The study of statistics has two major branches - descriptive statistics and inferential statistics:
Descriptive statistics is the branch of statistics that involves the organization, summarization, and display of data.
Inferential statistics is the branch of statistics that involves using a sample to draw conclusions about a population, e.g. estimation and hypothesis testing.
Population | Sample | |
---|---|---|
Size | \(N\) | \(n\) |
Parameter | Statistic | |
Mean | \(\mu\) | \(\bar{x}\) |
Variance | \(\sigma^2\) | \(s^2\) |
Standard deviation | \(\sigma\) | \(s\) |
Proportion | \(\pi\) | \(\hat{\pi}\) |
Correlation | \(\rho\) | \(r\) |
There are several ways for collecting data:
The characteristics of big data (the 4Vs?):
Data sets can consist of two types of data:
Qualitative (categorical) data consist of attributes, labels, or nonnumerical entries. e.g. name of cities, gender etc.
Quantitative data consist of numerical measurements or counts. e.g. heights, weights, age.
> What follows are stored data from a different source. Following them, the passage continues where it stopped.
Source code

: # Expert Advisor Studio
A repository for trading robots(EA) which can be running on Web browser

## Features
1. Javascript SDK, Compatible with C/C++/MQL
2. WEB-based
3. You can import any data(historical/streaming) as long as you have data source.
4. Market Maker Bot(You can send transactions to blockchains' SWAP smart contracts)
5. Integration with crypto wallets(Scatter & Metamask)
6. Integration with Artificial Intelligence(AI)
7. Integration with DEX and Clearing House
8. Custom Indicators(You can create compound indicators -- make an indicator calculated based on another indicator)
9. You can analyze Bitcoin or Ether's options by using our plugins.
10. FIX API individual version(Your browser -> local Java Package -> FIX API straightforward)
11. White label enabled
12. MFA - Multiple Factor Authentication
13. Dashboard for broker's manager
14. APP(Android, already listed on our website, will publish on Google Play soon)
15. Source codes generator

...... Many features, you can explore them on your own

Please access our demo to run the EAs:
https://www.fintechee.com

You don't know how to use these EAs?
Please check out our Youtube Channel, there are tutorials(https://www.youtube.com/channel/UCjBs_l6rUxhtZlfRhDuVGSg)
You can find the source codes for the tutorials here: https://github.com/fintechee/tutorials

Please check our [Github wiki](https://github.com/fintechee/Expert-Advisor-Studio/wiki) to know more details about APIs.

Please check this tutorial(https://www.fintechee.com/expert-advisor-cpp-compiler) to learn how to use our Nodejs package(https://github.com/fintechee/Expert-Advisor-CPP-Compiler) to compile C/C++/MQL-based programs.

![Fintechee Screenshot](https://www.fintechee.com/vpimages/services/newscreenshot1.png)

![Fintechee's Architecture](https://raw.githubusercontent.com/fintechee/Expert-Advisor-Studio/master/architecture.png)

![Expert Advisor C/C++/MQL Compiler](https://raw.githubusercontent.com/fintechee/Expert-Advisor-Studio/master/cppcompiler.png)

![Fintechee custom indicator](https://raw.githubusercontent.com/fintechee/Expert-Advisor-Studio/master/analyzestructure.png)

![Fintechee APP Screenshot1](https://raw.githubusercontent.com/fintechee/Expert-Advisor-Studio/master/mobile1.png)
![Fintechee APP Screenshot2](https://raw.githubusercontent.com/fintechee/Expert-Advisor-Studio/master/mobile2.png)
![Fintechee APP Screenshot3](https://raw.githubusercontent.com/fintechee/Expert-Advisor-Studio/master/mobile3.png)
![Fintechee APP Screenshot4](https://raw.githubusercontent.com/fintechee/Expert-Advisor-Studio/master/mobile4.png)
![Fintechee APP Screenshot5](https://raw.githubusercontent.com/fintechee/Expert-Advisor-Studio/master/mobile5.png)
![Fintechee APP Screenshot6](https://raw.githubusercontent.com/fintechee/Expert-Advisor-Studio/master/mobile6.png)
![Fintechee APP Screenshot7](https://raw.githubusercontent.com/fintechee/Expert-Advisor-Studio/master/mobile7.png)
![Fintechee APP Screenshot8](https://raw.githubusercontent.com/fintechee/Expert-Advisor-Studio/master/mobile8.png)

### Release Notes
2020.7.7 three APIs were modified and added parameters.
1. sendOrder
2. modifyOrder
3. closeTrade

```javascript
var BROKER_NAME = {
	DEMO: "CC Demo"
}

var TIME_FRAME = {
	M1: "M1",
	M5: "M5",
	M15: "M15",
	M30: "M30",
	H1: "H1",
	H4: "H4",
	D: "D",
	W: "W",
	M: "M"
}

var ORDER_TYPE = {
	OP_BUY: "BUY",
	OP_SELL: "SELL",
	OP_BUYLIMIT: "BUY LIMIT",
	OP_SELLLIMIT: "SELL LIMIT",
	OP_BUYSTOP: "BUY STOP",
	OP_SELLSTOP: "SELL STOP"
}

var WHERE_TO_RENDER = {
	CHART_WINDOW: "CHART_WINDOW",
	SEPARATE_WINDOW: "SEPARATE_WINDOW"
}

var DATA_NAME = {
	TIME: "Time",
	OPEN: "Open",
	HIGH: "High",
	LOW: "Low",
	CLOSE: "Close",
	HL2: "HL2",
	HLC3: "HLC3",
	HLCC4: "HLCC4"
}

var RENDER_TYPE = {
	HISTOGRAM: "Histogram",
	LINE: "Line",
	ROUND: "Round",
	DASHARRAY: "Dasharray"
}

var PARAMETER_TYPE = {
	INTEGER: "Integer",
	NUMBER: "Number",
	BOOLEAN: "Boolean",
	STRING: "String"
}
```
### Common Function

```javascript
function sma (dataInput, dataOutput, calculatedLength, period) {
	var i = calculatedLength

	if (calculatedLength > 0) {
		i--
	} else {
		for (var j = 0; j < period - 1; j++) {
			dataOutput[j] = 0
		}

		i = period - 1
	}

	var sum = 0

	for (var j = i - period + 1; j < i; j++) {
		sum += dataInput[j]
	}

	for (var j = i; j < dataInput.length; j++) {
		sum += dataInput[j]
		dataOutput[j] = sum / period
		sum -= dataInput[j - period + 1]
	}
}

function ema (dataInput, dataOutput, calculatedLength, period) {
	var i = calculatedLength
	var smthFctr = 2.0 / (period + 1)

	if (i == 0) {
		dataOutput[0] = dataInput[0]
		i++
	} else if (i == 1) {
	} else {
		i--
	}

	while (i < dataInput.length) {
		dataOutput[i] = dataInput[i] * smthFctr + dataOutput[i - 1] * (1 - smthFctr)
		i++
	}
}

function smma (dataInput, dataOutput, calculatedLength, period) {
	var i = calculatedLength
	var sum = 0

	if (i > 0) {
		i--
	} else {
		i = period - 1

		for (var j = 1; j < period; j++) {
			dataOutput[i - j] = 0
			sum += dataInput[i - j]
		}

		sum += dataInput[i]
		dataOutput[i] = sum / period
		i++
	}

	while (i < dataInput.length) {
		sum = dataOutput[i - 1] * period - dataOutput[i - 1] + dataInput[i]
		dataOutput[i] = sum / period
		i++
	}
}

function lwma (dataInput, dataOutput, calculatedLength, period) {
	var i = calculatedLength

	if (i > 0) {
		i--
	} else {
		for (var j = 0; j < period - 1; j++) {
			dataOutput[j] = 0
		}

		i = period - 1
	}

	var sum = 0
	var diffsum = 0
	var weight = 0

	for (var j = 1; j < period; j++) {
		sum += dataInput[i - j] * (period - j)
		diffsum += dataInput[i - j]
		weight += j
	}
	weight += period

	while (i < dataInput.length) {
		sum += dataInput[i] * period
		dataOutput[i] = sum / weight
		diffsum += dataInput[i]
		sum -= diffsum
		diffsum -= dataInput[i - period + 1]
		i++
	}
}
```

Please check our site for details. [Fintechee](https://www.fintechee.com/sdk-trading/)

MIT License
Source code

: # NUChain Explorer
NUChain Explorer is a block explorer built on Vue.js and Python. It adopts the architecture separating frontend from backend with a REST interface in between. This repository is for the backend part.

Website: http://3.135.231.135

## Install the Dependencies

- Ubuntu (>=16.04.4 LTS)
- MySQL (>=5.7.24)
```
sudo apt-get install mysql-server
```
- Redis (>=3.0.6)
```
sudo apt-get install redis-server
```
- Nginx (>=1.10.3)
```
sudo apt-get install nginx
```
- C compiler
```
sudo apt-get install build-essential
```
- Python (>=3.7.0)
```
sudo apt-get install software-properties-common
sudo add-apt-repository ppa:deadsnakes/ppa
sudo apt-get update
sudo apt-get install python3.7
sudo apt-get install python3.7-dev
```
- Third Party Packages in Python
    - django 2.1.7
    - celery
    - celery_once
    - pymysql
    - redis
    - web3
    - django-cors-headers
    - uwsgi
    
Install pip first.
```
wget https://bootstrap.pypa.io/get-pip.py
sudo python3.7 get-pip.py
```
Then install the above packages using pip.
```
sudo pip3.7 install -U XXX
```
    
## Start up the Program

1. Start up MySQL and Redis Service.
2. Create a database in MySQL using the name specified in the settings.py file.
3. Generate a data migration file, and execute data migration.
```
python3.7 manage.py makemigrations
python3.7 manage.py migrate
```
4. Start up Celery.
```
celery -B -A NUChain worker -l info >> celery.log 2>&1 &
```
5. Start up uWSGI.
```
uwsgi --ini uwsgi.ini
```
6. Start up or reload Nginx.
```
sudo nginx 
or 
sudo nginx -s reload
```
Quantitative data can be distinguished as:
Discrete data result when the number of possible values is either a finite number or a “countable” number. e.g. the number of phone calls you received in any given day.
Continuous data result from infinitely many possible values that correspond to some continuous scale that covers a range of values without gaps, interruptions, or jumps. e.g. height, weight, sales and market shares.
Cross-sectional data: Data on different entities (e.g. workers, consumers, firms, governmental units) for a single time period. For example, data on test scores in different school districts.
Time series data: Data for a single entity (e.g. person, firm, country) collected at multiple time periods. For example, the rate of inflation and unemployment for a country over the last 10 years.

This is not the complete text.